Download datasets

This command downloads a publicly available dataset and saves it to a local directory. In terms of syntax, this command is similar to convert, but instead of taking a local directory as the source, it takes a dataset ID. A list of supported datasets and output formats can be found in the --help output of this command.

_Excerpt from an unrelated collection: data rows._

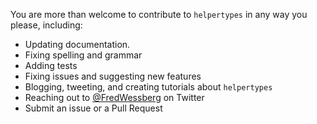 You are more than welcome to contribute to `helpertypes` in any way you please, including:

- Updating documentation.
- Fixing spelling and grammar
- Adding tests
- Fixing issues and suggesting new features
- Blogging, tweeting, and creating tutorials about `helpertypes`
- Reaching out to [@FredWessberg](https://twitter.com/FredWessberg) on Twitter
- Submit an issue or a Pull Request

Currently, the only source of datasets is the TensorFlow Datasets library. Therefore, to use this command you must install TensorFlow & TFDS, which you can do as follows:

pip install datumaro[tf,tfds]

To use a proxy for downloading, configure it with the conventional curl environment variables.

Usage:

datum download [-h] -i DATASET_ID [-f OUTPUT_FORMAT] [-o DST_DIR]
               [--overwrite] [-s SUBSET] [-- EXTRA_EXPORT_ARGS]

Parameters:

  • -h, --help - Print the help message and exit.
  • -i, --dataset-id (string) - ID of the dataset to download.
  • -f, --output-format (string) - Output format. By default, the format of the original dataset is used.
  • -o, --output-dir (string) - Output directory. By default, a subdirectory in the current directory is used.
  • --overwrite - Allows overwriting existing files in the output directory, when it is not empty.
  • --subset (string) - Which subset of the dataset to save. By default, all subsets are saved. Note that due to limitations of TFDS, all subsets are downloaded even if this option is specified.
  • -- <extra export args> - Additional arguments for the format writer (use -- -h for help). Must be specified after the main command arguments.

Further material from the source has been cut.